» **Task to complete**: From the records below, transcribe exactly the lines that begin at the line with "- *testD*: This" and end at the line with "- *testF*: This", both included.

» **Records for processing**:
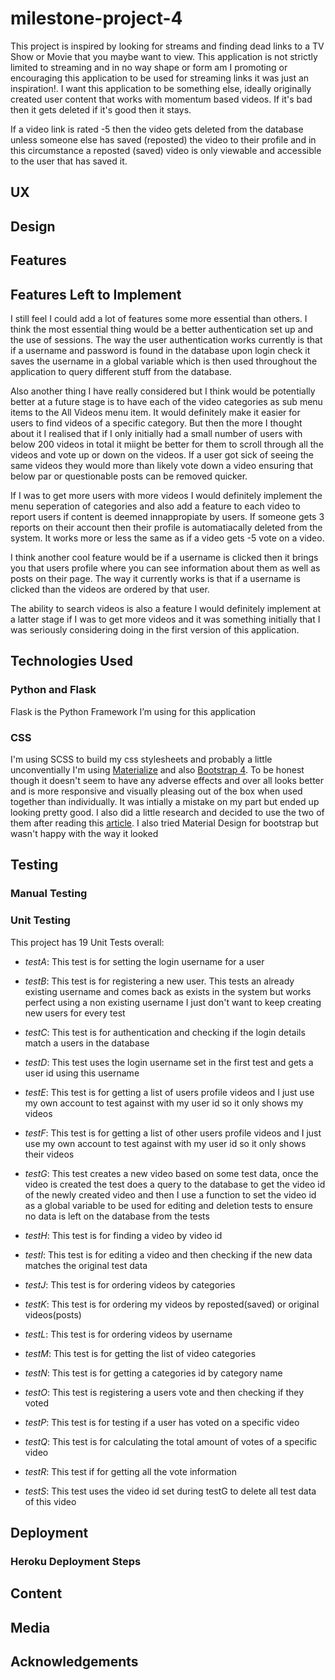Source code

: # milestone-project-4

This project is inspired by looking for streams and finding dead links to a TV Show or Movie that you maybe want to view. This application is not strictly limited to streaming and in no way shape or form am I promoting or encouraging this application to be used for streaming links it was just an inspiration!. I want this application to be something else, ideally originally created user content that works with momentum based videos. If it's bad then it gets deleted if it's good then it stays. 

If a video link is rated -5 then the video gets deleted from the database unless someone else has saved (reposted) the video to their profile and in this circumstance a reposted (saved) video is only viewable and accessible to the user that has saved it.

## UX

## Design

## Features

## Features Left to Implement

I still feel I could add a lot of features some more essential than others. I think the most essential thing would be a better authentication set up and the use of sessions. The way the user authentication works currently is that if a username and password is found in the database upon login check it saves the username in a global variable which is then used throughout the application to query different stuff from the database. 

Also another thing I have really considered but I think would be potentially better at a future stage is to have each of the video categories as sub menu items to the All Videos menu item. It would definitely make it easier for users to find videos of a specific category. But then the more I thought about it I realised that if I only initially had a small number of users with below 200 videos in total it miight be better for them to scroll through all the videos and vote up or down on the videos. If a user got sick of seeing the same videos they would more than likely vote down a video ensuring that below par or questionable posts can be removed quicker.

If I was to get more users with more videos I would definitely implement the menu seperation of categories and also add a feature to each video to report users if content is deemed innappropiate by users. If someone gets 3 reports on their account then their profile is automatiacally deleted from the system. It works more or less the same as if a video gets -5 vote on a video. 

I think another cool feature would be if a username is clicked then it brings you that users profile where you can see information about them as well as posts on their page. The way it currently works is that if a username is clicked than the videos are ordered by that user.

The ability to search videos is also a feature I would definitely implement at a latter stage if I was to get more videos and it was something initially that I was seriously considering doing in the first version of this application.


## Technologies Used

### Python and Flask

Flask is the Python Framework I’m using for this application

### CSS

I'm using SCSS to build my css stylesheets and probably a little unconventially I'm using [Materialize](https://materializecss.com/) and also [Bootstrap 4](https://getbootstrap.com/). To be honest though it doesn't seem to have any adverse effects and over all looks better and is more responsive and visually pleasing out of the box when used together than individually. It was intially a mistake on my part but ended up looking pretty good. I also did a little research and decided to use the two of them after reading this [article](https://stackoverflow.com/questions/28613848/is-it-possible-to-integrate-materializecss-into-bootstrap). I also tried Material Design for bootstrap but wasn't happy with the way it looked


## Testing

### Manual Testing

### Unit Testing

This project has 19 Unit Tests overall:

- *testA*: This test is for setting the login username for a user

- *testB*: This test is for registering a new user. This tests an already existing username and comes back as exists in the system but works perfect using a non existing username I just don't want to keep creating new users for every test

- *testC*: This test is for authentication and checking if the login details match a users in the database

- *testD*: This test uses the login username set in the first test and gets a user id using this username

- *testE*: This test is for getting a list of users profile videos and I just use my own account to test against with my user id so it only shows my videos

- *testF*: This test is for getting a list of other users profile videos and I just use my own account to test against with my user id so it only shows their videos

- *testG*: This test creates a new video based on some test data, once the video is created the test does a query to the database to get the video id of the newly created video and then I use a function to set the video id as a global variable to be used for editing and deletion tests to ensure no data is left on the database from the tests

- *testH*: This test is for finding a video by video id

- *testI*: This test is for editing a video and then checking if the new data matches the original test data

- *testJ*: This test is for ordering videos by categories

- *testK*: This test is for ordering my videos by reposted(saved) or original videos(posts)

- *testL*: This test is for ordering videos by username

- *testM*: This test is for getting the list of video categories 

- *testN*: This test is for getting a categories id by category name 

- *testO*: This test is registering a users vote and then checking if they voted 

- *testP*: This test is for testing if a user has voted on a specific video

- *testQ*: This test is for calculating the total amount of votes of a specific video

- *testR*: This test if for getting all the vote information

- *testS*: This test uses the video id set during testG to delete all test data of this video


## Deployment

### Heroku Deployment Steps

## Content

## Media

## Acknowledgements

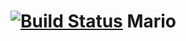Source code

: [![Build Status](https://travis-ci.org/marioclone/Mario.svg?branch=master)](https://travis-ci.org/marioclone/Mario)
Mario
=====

» **Answer to this exercise**:
- *testD*: This test uses the login username set in the first test and gets a user id using this username

- *testE*: This test is for getting a list of users profile videos and I just use my own account to test against with my user id so it only shows my videos

- *testF*: This test is for getting a list of other users profile videos and I just use my own account to test against with my user id so it only shows their videos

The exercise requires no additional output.